We first note that the State argues that E.B.'s failure to respond was truthful because she was not a client of Whigham's; her son retained and paid Whigham. The State's argument, however, is incorrect, as is the Court of Criminal Appeals' conclusion that Whigham represented E.B.'s son in the custody proceeding. The fact that E.B.'s son retained and paid Whigham does not establish that E.B. was not Whigham's client in the custody proceeding. Indeed, E.B. affirmed during her examination that Whigham did the legal work for her and that her family chose “to have Mr. Whigham represent [her]” because they knew he was a good attorney. She was the person who obtained custody of the grandchild, not her son; there is no evidence indicating that Whigham represented E.B.'s son in the custody proceeding or that E.B. was not represented by Whigham in that proceeding. Furthermore, even if we could exclude consideration of Whigham's representation of E.B., there is still the significant matter of her failure to truthfully answer the written question in her questionnaire regarding whether she knew the district attorney.

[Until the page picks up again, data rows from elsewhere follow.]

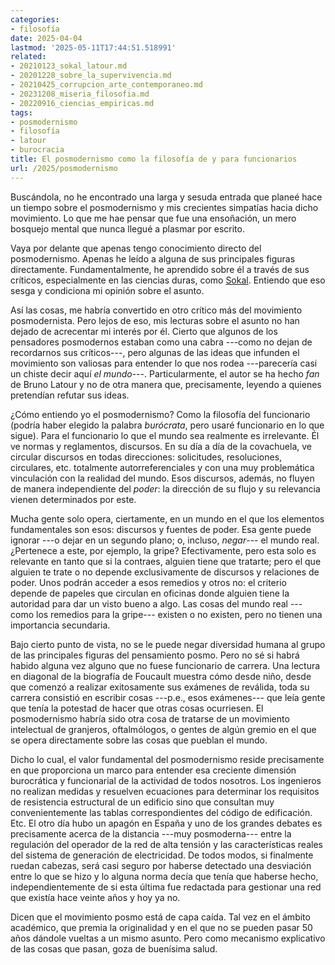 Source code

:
 ```yaml
---
categories:
- filosofía
date: 2025-04-04
lastmod: '2025-05-11T17:44:51.518991'
related:
- 20210123_sokal_latour.md
- 20201228_sobre_la_supervivencia.md
- 20210425_corrupcion_arte_contemporaneo.md
- 20231208_miseria_filosofia.md
- 20220916_ciencias_empiricas.md
tags:
- posmodernismo
- filosofía
- latour
- burocracia
title: El posmodernismo como la filosofía de y para funcionarios
url: /2025/posmodernismo
---
```


Buscándola, no he encontrado una larga y sesuda entrada que planeé hace un tiempo sobre el posmodernismo y mis crecientes simpatías hacia dicho movimiento. Lo que me hae pensar que fue una ensoñación, un mero bosquejo mental que nunca llegué a plasmar por escrito.

Vaya por delante que apenas tengo conocimiento directo del posmodernismo. Apenas he leído a alguna de sus principales figuras directamente. Fundamentalmente, he aprendido sobre él a través de sus críticos, especialmente en las ciencias duras, como [Sokal](/2021/reconciliacion-sokal-latour/). Entiendo que eso sesga y condiciona mi opinión sobre el asunto.

Así las cosas, me habría convertido en otro crítico más del movimiento posmodernista. Pero lejos de eso, mis lecturas sobre el asunto no han dejado de acrecentar mi interés por él. Cierto que algunos de los pensadores posmodernos estaban como una cabra ---como no dejan de recordarnos sus críticos---, pero algunas de las ideas que infunden el movimiento son valiosas para entender lo que nos rodea ---parecería casi un chiste decir aquí _el mundo_---. Particularmente, el autor se ha hecho _fan_ de Bruno Latour y no de otra manera que, precisamente, leyendo a quienes pretendían refutar sus ideas.

¿Cómo entiendo yo el posmodernismo? Como la filosofía del funcionario (podría haber elegido la palabra _burócrata_, pero usaré funcionario en lo que sigue). Para el funcionario lo que el mundo sea realmente es irrelevante. Él ve normas y reglamentos, discursos. En su día a día de la covachuela, ve circular discursos en todas direcciones: solicitudes, resoluciones, circulares, etc. totalmente autorreferenciales y con una muy problemática vinculación con la realidad del mundo. Esos discursos, además, no fluyen de manera independiente del _poder_: la dirección de su flujo y su relevancia vienen determinados por este.

Mucha gente solo opera, ciertamente, en un mundo en el que los elementos fundamentales son esos: discursos y fuentes de poder. Esa gente puede ignorar ---o dejar en un segundo plano; o, incluso, _negar_--- el mundo real. ¿Pertenece a este, por ejemplo, la gripe? Efectivamente, pero esta solo es relevante en tanto que si la contraes, alguien tiene que tratarte; pero el que alguien te trate o no depende exclusivamente de discursos y relaciones de poder. Unos podrán acceder a esos remedios y otros no: el criterio depende de papeles que circulan en oficinas donde alguien tiene la autoridad para dar un visto bueno a algo. Las cosas del mundo real ---como los remedios para la gripe--- existen o no existen, pero no tienen una importancia secundaria.

Bajo cierto punto de vista, no se le puede negar diversidad humana al grupo de las principales figuras del pensamiento posmo. Pero no sé si habrá habido alguna vez alguno que no fuese funcionario de carrera. Una lectura en diagonal de la biografía de Foucault muestra cómo desde niño, desde que comenzó a realizar exitosamente sus exámenes de reválida, toda su carrera consistió en escribir cosas ---p.e., esos exámenes--- que leía gente que tenía la potestad de hacer que otras cosas ocurriesen. El posmodernismo habría sido otra cosa de tratarse de un movimiento intelectual de granjeros, oftalmólogos, o gentes de algún gremio en el que se opera directamente sobre las cosas que pueblan el mundo.

Dicho lo cual, el valor fundamental del posmodernismo reside precisamente en que proporciona un marco para entender esa creciente dimensión burocrática y funcionarial de la actividad de todos nosotros. Los ingenieros no realizan medidas y resuelven ecuaciones para determinar los requisitos de resistencia estructural de un edificio sino que consultan muy convenientemente las tablas correspondientes del código de edificación. Etc. El otro día hubo un apagón en España y uno de los grandes debates es precisamente acerca de la distancia ---muy posmoderna--- entre la regulación del operador de la red de alta tensión y las características reales del sistema de generación de electricidad. De todos modos, si finalmente ruedan cabezas, será casi seguro por haberse detectado una desviación entre lo que se hizo y lo alguna norma decía que tenía que haberse hecho, independientemente de si esta última fue redactada para gestionar una red que existía hace veinte años y hoy ya no.

Dicen que el movimiento posmo está de capa caída. Tal vez en el ámbito académico, que premia la originalidad y en el que no se pueden pasar 50 años dándole vueltas a un  mismo asunto. Pero como mecanismo explicativo de las cosas que pasan, goza de buenísima salud.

Also, as with the alleged misconduct of L.L., the Court of Criminal Appeals' observation that Dunaway's Rule 32 counsel did not ask his trial counsel whether he would have challenged E.B. had he known about the undisclosed information gives short shrift to the “obvious tendency” of the relationship to create bias and to have made it likely that, had they known of the relationship, counsel for Dunaway would have struck E.B. from the jury. As Dunaway notes: “The attorney-client relationship is similar to the doctor-patient relationship in that it is a ‘close, personal relationship built upon trust and confidence.’ ” (Quoting Boykin v. Keebler, 648 So.2d 550, 552 (Ala.1994).) Whigham helped E.B. to obtain custody of her granddaughter, and, as a result of Whigham's work, E.B. was able to raise her granddaughter in her own home. E.B. testified that Whigham “did very well” for her family in winning the custody dispute. The materiality of the question regarding whether any prospective juror had been represented by the district attorney in the past is obvious, and the nature of Whigham's representation of E.B.—a custody dispute over E.B.'s granddaughter—obviously implicates personal emotions. It takes no leap of imagination to assume that E.B. carried a favorable opinion of Whigham based on his representation of her when he was in private practice and that this opinion could have biased her view of Dunaway's case.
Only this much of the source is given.